4.5 Granule characterisation
4.5.1 Friability (III)
The friability of the granules was determined from change in particle size detected by spatial filtering technique (SFT). First 5 g of each granule batch was measured with SFT. Then, the friability of the granules was tested. The same amount of granules (5 g) and glass beads (diameter 5 mm) were weighed in a 100 ml container and the container was spinned in a Turbula® mixer (type T2F, WA Bachofen, Basel, Switzerland) for 5 min at 96 rpm. Then, the 5 g batch of granules was measured again with SFT. The size fraction d50 values of the batches before and after the friability tests were compared and the difference between the d50 values was calculated.
4.5.2 Compactibility (III)
The compression properties of the granules were studied with an instrumented eccentric tablet machine (Korsch EK0, Erweka Apparatebau, Germany). Three samples (250 mg each) of every batch were manually poured into a die and tabletted at various compression forces. Tablet punches used were flat faced and 9 mm in diameter. The starting compression force was determined individually for each batch to obtain tablets strong enough for handling. The tablet die was lubricated before every tabletting with a solution of magnesium stearate and acetone (20 % w/w). For batches, at least five tablets of 250 mg (+/- 10 mg) were compressed. For every compression force, one tablet (n=1) was compressed because of the small batch size. Thereafter, the breaking force (BF) of the tablets was measured using a tablet hardness tester (Erweka, Germany).

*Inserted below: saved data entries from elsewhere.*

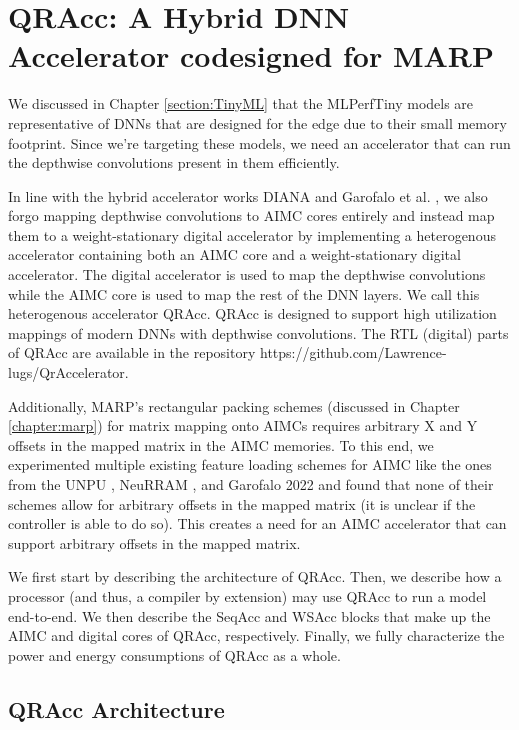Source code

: \chapter{QRAcc: A Hybrid DNN Accelerator codesigned for MARP}

\label{chap:qracc}

We discussed in Chapter \ref{section:TinyML} that the MLPerfTiny models are representative of DNNs that are designed for the edge due to their small memory footprint. Since we're targeting these models, we need an accelerator that can run the depthwise convolutions present in them efficiently.

In line with the hybrid accelerator works DIANA \cite{houshmand2022diana} and Garofalo et al. \cite{garofalo2022heterogeneous}, we also forgo mapping depthwise convolutions to AIMC cores entirely and instead map them to a weight-stationary digital accelerator by implementing a heterogenous accelerator containing both an AIMC core and a weight-stationary digital accelerator. The digital accelerator is used to map the depthwise convolutions while the AIMC core is used to map the rest of the DNN layers. We call this heterogenous accelerator QRAcc. QRAcc is designed to support high utilization mappings of modern DNNs with depthwise convolutions. The RTL (digital) parts of QRAcc are available in the repository https://github.com/Lawrence-lugs/QrAccelerator.

Additionally, MARP's rectangular packing schemes (discussed in Chapter \ref{chapter:marp}) for matrix mapping onto AIMCs requires arbitrary X and Y offsets in the mapped matrix in the AIMC memories. To this end, we experimented multiple existing feature loading schemes for AIMC like the ones from the UNPU \cite{lee2018unpu}, NeuRRAM \cite{wanneurram}, and Garofalo 2022 \cite{garofalo2022heterogeneous} and found that none of their schemes allow for arbitrary offsets in the mapped matrix (it is unclear if the controller is able to do so). This creates a need for an AIMC accelerator that can support arbitrary offsets in the mapped matrix.

We first start by describing the architecture of QRAcc. Then, we describe how a processor (and thus, a compiler by extension) may use QRAcc to run a model end-to-end. We then describe the SeqAcc and WSAcc blocks that make up the AIMC and digital cores of QRAcc, respectively. Finally, we fully characterize the power and energy consumptions of QRAcc as a whole. 

\section{QRAcc Architecture}

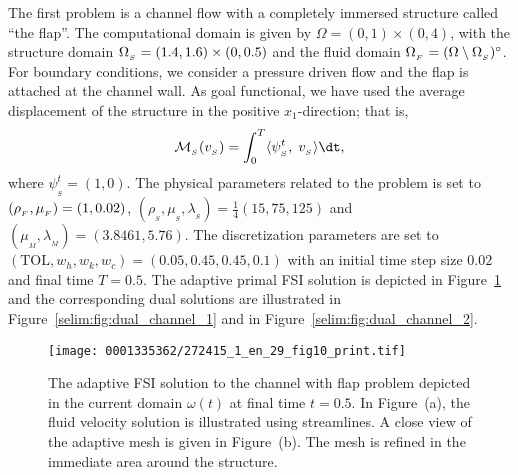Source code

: The first problem is a channel flow with a completely immersed
structure called ``the flap''. The computational domain is given by
$\Omega = (0, 1)\times (0,4)$, with the structure domain $\Omega_{_{S}} = (1.4,
1.6)\times (0, 0.5)$ and the fluid domain $\Omega_{_{F}} = (\Omega\setminus
\Omega_{_{S}})^{\circ}$. For boundary conditions, we consider a pressure driven
flow and the flap is attached at the channel wall. As goal functional,
we have used the average displacement of the structure in the positive
$x_1$-direction; that is,
\begin{equation}
\label{selim:eq:goalfunctional_channel}
\M_{_{S}}(v_{_{S}}) = \int_0^T \langle \psi^t_{_{S}},\;
v_{_{S}}\rangle \dt,
\end{equation}
where $\psi^t_{_{S}} = (1,0)$. The physical parameters related to the
problem is set to $(\rho_{_{F}},\mu_{_{F}}) = (1, 0.02)$,
$(\rho_{_{S}},\mu_{_{S}}, \lambda_{_{S}}) = \tfrac{1}{4}(15, 75, 125)$
and $(\mu_{_{M}}, \lambda_{_{M}}) = (3.8461, 5.76)$. The
discretization parameters are set to $(\mathrm{TOL}, w_h, w_k,w_c) = (0.05, 0.45, 0.45, 0.1)$ with an initial time step size $0.02$ and
final time $T=0.5$. The
adaptive primal FSI solution is depicted in
Figure~\ref{selim:fig:primal_channel} and the corresponding dual
solutions are illustrated in Figure~\ref{selim:fig:dual_channel_1}
and in Figure~\ref{selim:fig:dual_channel_2}.

\begin{figure}[!t]
  \centering
  \texttt{[image: 0001335362/272415\_1\_en\_29\_fig10\_print.tif]}
  \caption{The adaptive FSI solution to the channel with flap problem
     depicted in the current domain $\omega(t)$ at final time
     $t=0.5$. In Figure~(a), the fluid velocity solution
     is illustrated using streamlines. A close view of the adaptive
     mesh is given in Figure~(b). The mesh is refined in
     the immediate area around the structure.}
\label{selim:fig:primal_channel}
\end{figure}

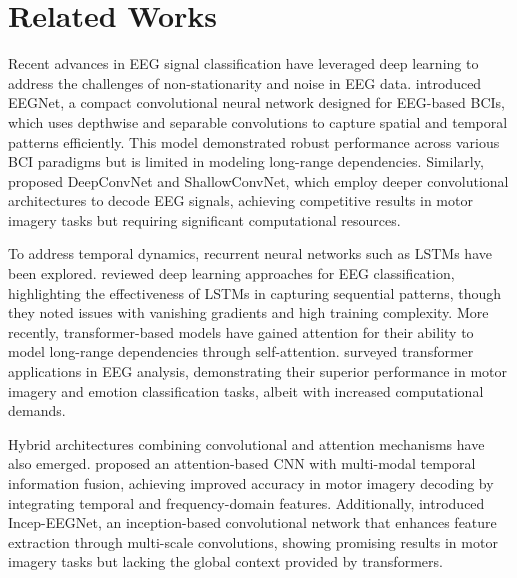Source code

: \documentclass[pdflatex,sn-mathphys-num]{sn-jnl}%
\theoremstyle{thmstyleone}%
\theoremstyle{thmstyletwo}%
\theoremstyle{thmstylethree}%
\begin{document}

\section{Related Works}
Recent advances in EEG signal classification have leveraged deep learning to address the challenges of non-stationarity and noise in EEG data. \citet{lawhern2018eegnet} introduced EEGNet, a compact convolutional neural network designed for EEG-based BCIs, which uses depthwise and separable convolutions to capture spatial and temporal patterns efficiently. This model demonstrated robust performance across various BCI paradigms but is limited in modeling long-range dependencies. Similarly, \citet{schirrmeister2017deep} proposed DeepConvNet and ShallowConvNet, which employ deeper convolutional architectures to decode EEG signals, achieving competitive results in motor imagery tasks but requiring significant computational resources.

To address temporal dynamics, recurrent neural networks such as LSTMs have been explored. \citet{craik2019deep} reviewed deep learning approaches for EEG classification, highlighting the effectiveness of LSTMs in capturing sequential patterns, though they noted issues with vanishing gradients and high training complexity. More recently, transformer-based models have gained attention for their ability to model long-range dependencies through self-attention. \citet{vafaei2025transformers} surveyed transformer applications in EEG analysis, demonstrating their superior performance in motor imagery and emotion classification tasks, albeit with increased computational demands.

Hybrid architectures combining convolutional and attention mechanisms have also emerged. \citet{ma2024attention} proposed an attention-based CNN with multi-modal temporal information fusion, achieving improved accuracy in motor imagery decoding by integrating temporal and frequency-domain features. Additionally, \citet{zhang2020inception} introduced Incep-EEGNet, an inception-based convolutional network that enhances feature extraction through multi-scale convolutions, showing promising results in motor imagery tasks but lacking the global context provided by transformers.
\end{document}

Compactibility of the granules was evaluated by plotting the breaking force (BF) of the tablets as a function of the maximum force of compression. The curve obtained is material dependent and describes the tablettability of the mass i.e. how strong bonds the particles develop during compression as the compression force is increased. In the paper III slope (K) of the linear part of this curve has been used as a response in modelling.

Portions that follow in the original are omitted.